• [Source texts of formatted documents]

---*---

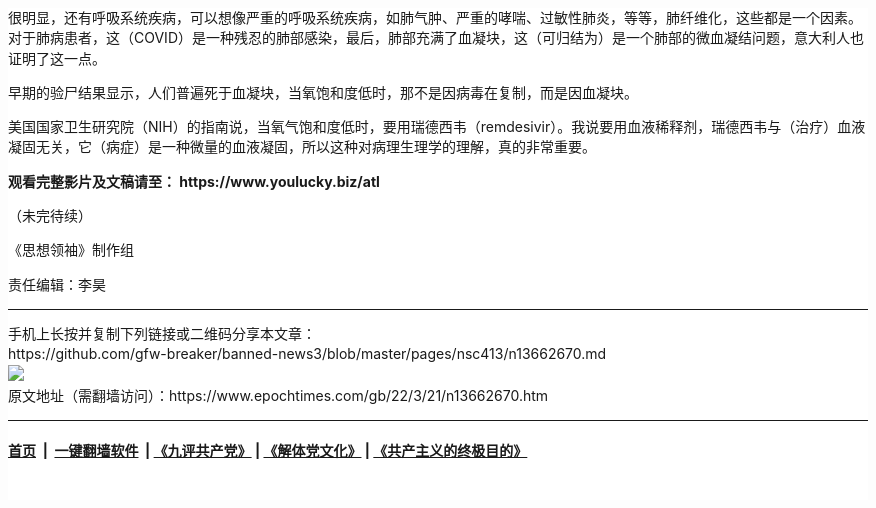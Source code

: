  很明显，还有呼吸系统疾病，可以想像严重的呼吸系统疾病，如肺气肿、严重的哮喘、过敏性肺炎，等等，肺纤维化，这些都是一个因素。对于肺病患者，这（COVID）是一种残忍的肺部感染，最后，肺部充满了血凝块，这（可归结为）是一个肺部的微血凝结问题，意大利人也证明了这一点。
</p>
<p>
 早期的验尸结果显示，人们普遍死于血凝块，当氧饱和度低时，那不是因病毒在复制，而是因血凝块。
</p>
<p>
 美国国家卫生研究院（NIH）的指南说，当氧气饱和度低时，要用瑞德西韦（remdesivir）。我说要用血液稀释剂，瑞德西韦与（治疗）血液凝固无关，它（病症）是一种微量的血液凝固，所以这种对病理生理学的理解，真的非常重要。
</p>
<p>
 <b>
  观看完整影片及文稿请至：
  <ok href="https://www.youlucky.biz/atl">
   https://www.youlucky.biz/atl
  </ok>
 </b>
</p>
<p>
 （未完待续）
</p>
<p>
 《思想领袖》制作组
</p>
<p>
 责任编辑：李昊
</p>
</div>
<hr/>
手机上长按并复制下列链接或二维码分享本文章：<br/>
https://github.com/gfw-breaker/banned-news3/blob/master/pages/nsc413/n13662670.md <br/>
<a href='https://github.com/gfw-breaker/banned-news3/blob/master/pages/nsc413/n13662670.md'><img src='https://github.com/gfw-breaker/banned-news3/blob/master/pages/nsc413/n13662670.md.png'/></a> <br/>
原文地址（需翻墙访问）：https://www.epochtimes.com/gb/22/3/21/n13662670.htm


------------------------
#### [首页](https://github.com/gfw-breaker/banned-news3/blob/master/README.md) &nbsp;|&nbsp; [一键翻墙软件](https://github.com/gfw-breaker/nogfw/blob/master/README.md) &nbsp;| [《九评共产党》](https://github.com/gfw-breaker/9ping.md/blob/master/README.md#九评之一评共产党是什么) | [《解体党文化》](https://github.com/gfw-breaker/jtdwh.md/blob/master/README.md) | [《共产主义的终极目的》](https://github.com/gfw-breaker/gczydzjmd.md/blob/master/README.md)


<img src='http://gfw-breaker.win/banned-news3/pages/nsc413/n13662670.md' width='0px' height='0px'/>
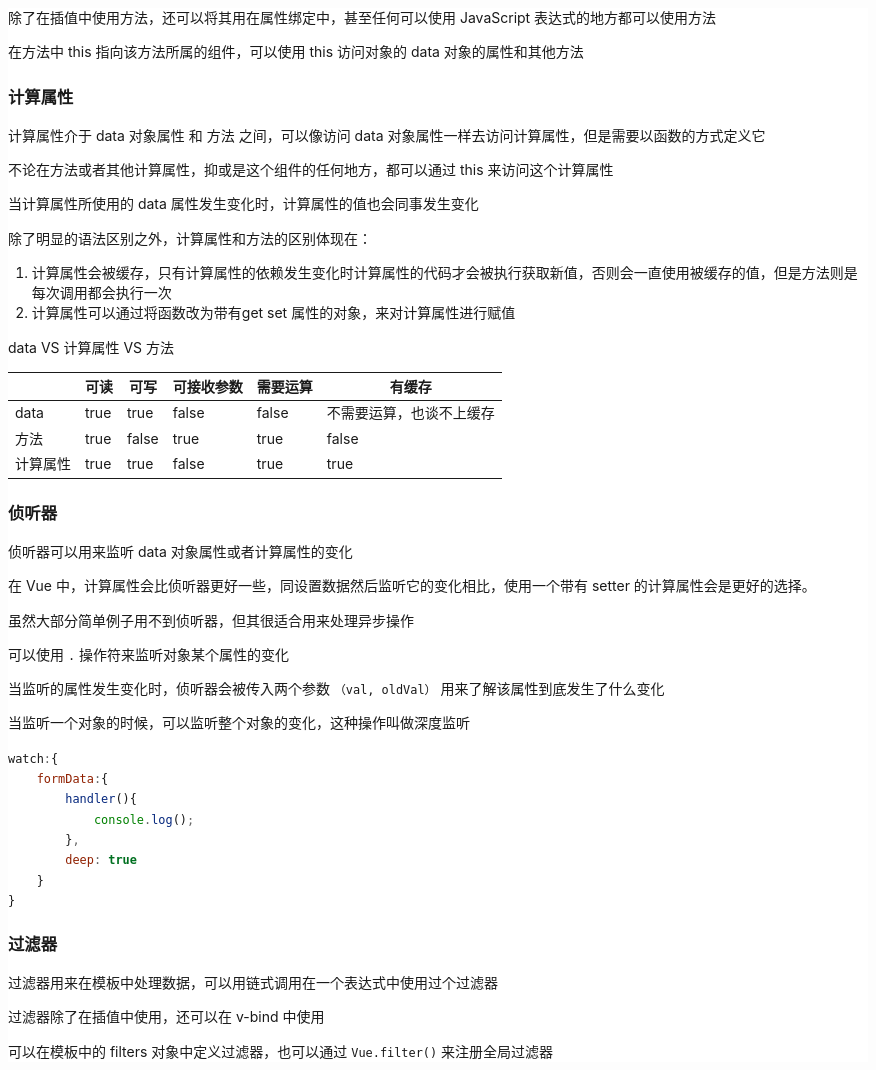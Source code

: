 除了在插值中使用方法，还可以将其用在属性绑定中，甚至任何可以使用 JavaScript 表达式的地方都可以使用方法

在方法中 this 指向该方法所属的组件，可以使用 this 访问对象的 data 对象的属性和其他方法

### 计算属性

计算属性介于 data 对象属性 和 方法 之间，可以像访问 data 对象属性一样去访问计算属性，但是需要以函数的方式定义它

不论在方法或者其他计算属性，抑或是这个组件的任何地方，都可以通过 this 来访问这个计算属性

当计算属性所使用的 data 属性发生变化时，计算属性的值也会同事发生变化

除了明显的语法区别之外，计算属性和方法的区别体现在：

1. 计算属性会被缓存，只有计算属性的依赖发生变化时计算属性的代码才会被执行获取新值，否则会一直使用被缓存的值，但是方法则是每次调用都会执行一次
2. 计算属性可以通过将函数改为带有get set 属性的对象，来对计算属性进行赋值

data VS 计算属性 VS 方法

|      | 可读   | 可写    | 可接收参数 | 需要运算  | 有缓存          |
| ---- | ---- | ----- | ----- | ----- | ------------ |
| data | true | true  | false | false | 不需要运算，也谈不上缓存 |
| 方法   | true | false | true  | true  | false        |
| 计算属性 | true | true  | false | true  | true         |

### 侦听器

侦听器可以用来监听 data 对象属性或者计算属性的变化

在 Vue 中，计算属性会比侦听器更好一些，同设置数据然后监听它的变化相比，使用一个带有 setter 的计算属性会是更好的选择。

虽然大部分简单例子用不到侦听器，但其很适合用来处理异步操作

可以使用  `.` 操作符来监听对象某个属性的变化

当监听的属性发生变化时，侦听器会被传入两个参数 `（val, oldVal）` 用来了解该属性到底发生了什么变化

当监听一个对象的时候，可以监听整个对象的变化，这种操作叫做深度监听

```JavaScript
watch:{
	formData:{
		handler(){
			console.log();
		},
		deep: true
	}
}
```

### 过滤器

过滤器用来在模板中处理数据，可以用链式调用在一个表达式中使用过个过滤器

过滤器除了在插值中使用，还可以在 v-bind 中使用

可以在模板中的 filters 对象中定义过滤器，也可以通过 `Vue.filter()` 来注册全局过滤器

---*---

• [EXERCISE DESCRIPTION]
Work out how many lines in the records above contain the word "pages". State only that number.

• [ANSWER SPACE]
3